A large, yellow and black bumble bee hopped from one catnip blossom to the next. I scanned the garden, happily breathing in its lovely, earthy smell. The unseasonably warm weather made the greenhouse garden look as if it was September. Nothing was frost damaged. In the first row, beautiful fat chrysanthemum bushes bloomed in, yellow, purple, and rust. The lavender plant, red and white geraniums, pink petunias and red tea roses were all blooming as if it was a summer day.

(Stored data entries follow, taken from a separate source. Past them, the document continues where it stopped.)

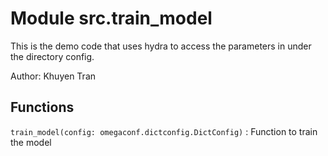 Module src.train_model
======================
This is the demo code that uses hydra to access the parameters in under the directory config.

Author: Khuyen Tran

Functions
---------


`train_model(config: omegaconf.dictconfig.DictConfig)`
:   Function to train the model
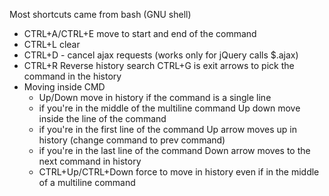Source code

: Most shortcuts came from bash (GNU shell)

* CTRL+A/CTRL+E move to start and end of the command 
* CTRL+L clear
* CTRL+D - cancel ajax requests (works only for jQuery calls $.ajax)
* CTRL+R Reverse history search CTRL+G is exit arrows to pick the command in the history
* Moving inside CMD
  * Up/Down move in history if the command is a single line
  * if you're in the middle of the multiline command Up down move inside the line of the command
  * if you're in the first line of the command Up arrow moves up in history (change command to prev command)  
  * if you're in the last line of the command Down arrow moves to the next command in history
  * CTRL+Up/CTRL+Down force to move in history even if in the middle of a multiline command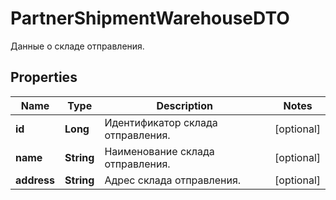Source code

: 

# PartnerShipmentWarehouseDTO

Данные о складе отправления.

## Properties

Name | Type | Description | Notes
------------ | ------------- | ------------- | -------------
**id** | **Long** | Идентификатор склада отправления. |  [optional]
**name** | **String** | Наименование склада отправления. |  [optional]
**address** | **String** | Адрес склада отправления. |  [optional]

Whenever I had time the last week or two, I’d worked at preparing the garden for the winter. One day I pulled up the beans and cucumbers. On another day I took down the cucumber support fence and pulled up the pink flowering buckwheat. Today, I planned to dig my sweet potatoes and pick cherry tomatoes.
Progress is slow because my left knee has been hurting, and I’m a firm believer retired people should never be rushed. Out of necessity I’ve learned to work while sitting on a garden stool. Placing the stool firmly next to the first vined plant, I sank down on the seat. Not wanting to damage the irrigation line, I carefully inserted a small shovel into the ground alongside the sweet potato and pried up. Letting go of the shovel, I gathered all the vines near the loosened soil and pulled.
First came the disappointment. There were no large tubers attached to the stem, then came the frustration. The plant had long vines intertwined with every other sweet potato vine in the garden. Why I have a long-held dislike of digging potatoes came rushing back to me. It’s hard work with a low satisfaction rate.
Sweet potatoes are nastier to dig than regular potatoes because they put out huge runner roots. Their tubers are supposed to be right below the stem, but often I must dig deeper to find them. It’s easy to accidentally cut a sweet potato with the shovel blade, too. I always suspect I’m not finding everything there is to harvest.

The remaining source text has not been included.